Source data
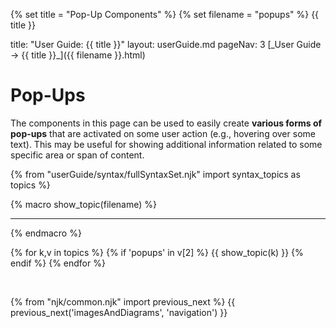 {% set title = "Pop-Up Components" %}
{% set filename = "popups" %}
<span id="title" class="d-none">{{ title }}</span>

<frontmatter>
  title: "User Guide: {{ title }}"
  layout: userGuide.md
  pageNav: 3
</frontmatter>

<span id="link" class="d-none">
<md>[_User Guide → {{ title }}_]({{ filename }}.html)</md>
</span>

<include src="advanced.md#slots-info" />

# Pop-Ups

<div id="overview" class="lead">

The components in this page can be used to easily create **various forms of pop-ups** that are activated on some user action (e.g., hovering over some text). This may be useful for showing additional information related to some specific area or span of content.
</div>

  <!-- 
  tooltips : ['Tooltips','tooltips',['popups','reader-facing']],
  popovers : ['Popovers', 'popovers', ['popups', 'reader-facing']],
  modals : ['Modals', 'modals', ['popups', 'reader-facing']], -->


{% from "userGuide/syntax/fullSyntaxSet.njk" import syntax_topics as topics %}

{% macro show_topic(filename) %}
<include src="../syntax/{{ filename }}.md" />
<hr>
{% endmacro %}

{% for k,v in topics %}
{% if 'popups' in v[2] %}
{{ show_topic(k) }}
{% endif %}
{% endfor %}

<br>

{% from "njk/common.njk" import previous_next %}
{{ previous_next('imagesAndDiagrams', 'navigation') }}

> _Exercise requirements_
Repeat each entry above exactly, passing over any images.

> _Final answer_
 {% set title = "Pop-Up Components" %}
{% set filename = "popups" %}
<span id="title" class="d-none">{{ title }}</span>

<frontmatter>
  title: "User Guide: {{ title }}"
  layout: userGuide.md
  pageNav: 3
</frontmatter>

<span id="link" class="d-none">
<md>[_User Guide → {{ title }}_]({{ filename }}.html)</md>
</span>

<include src="advanced.md#slots-info" />

# Pop-Ups

<div id="overview" class="lead">

The components in this page can be used to easily create **various forms of pop-ups** that are activated on some user action (e.g., hovering over some text). This may be useful for showing additional information related to some specific area or span of content.
</div>

  <!-- 
  tooltips : ['Tooltips','tooltips',['popups','reader-facing']],
  popovers : ['Popovers', 'popovers', ['popups', 'reader-facing']],
  modals : ['Modals', 'modals', ['popups', 'reader-facing']], -->


{% from "userGuide/syntax/fullSyntaxSet.njk" import syntax_topics as topics %}

{% macro show_topic(filename) %}
<include src="../syntax/{{ filename }}.md" />
<hr>
{% endmacro %}

{% for k,v in topics %}
{% if 'popups' in v[2] %}
{{ show_topic(k) }}
{% endif %}
{% endfor %}

<br>

{% from "njk/common.njk" import previous_next %}
{{ previous_next('imagesAndDiagrams', 'navigation') }}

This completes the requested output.